--- START ---

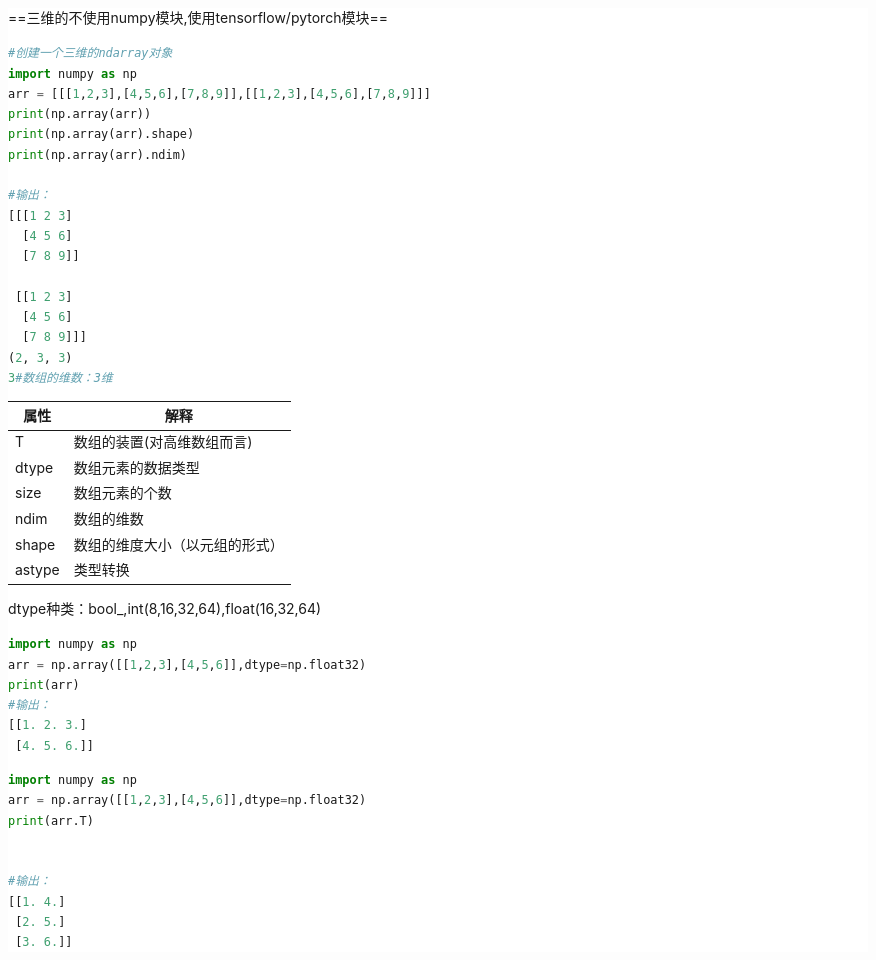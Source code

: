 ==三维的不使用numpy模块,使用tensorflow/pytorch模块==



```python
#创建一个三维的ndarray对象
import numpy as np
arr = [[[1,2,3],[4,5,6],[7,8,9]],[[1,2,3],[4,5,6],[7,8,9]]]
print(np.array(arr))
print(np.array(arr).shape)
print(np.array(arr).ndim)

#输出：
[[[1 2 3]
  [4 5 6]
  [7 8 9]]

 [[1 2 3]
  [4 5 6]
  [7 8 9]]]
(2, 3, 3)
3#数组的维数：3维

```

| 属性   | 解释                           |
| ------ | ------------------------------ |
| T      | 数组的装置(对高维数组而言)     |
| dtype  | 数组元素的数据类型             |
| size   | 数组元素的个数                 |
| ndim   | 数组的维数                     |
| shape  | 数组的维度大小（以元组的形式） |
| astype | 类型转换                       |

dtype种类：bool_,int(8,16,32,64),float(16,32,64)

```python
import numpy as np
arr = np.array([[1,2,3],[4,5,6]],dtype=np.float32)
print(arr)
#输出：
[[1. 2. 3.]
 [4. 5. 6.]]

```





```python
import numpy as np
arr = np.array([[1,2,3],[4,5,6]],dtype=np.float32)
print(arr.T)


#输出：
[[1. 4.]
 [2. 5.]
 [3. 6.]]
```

--- END ---
--- START ---

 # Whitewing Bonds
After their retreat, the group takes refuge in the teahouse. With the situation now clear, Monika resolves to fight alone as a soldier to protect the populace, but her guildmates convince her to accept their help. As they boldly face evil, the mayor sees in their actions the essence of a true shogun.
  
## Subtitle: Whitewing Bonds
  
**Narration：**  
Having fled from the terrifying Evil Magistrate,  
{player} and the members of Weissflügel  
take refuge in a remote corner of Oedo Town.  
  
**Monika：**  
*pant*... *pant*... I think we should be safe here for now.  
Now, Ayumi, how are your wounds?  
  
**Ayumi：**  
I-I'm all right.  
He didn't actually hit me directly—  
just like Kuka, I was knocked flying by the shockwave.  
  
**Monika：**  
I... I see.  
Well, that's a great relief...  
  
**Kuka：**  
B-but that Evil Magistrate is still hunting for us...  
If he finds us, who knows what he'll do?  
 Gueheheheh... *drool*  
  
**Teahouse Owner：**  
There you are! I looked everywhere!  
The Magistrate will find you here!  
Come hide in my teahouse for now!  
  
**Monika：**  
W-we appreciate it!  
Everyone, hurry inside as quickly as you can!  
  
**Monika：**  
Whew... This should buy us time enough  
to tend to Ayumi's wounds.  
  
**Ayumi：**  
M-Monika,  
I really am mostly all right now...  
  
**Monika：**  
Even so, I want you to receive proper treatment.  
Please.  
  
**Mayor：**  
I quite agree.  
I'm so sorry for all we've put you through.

--- END ---
--- START ---

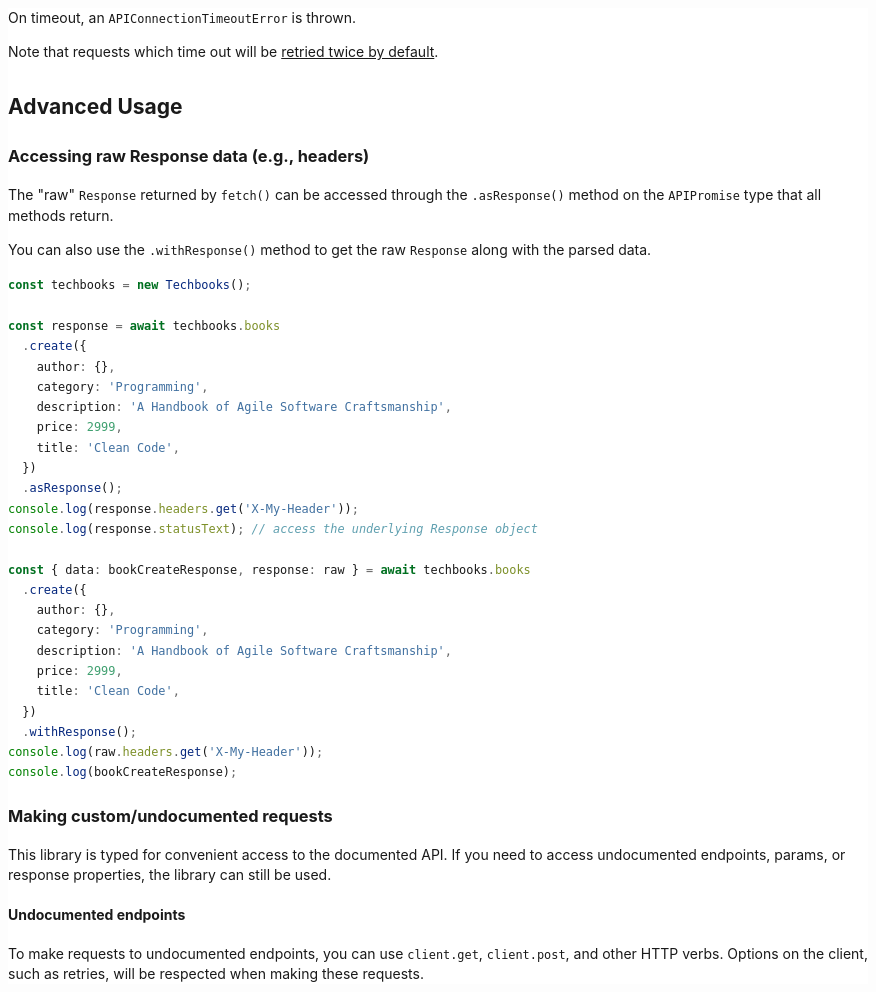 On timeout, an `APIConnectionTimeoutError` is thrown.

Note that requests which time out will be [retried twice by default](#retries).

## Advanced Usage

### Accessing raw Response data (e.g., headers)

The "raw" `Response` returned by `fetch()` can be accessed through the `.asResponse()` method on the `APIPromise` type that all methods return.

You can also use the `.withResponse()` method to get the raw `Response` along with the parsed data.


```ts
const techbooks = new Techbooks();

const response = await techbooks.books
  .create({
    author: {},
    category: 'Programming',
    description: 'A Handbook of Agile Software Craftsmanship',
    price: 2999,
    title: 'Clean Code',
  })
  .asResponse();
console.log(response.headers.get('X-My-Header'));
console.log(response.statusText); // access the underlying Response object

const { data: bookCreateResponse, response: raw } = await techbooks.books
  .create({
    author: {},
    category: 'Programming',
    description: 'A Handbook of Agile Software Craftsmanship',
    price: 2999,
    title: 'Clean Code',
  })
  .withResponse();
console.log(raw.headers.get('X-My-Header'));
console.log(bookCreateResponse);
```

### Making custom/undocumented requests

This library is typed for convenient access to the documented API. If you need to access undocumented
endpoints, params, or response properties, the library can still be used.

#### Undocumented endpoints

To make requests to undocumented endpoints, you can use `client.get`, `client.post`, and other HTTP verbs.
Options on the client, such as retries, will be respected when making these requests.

--- END ---

▶ [Exercise requirements]: Write down, word for word, the lines above from the one containing "Now, Ayumi, how are your wounds?" through the one containing "I'm so sorry for all we've put you through.", both ends included.

▶ [Result of this exercise]:
Now, Ayumi, how are your wounds?  
  
**Ayumi：**  
I-I'm all right.  
He didn't actually hit me directly—  
just like Kuka, I was knocked flying by the shockwave.  
  
**Monika：**  
I... I see.  
Well, that's a great relief...  
  
**Kuka：**  
B-but that Evil Magistrate is still hunting for us...  
If he finds us, who knows what he'll do?  
 Gueheheheh... *drool*  
  
**Teahouse Owner：**  
There you are! I looked everywhere!  
The Magistrate will find you here!  
Come hide in my teahouse for now!  
  
**Monika：**  
W-we appreciate it!  
Everyone, hurry inside as quickly as you can!  
  
**Monika：**  
Whew... This should buy us time enough  
to tend to Ayumi's wounds.  
  
**Ayumi：**  
M-Monika,  
I really am mostly all right now...  
  
**Monika：**  
Even so, I want you to receive proper treatment.  
Please.  
  
**Mayor：**  
I quite agree.  
I'm so sorry for all we've put you through.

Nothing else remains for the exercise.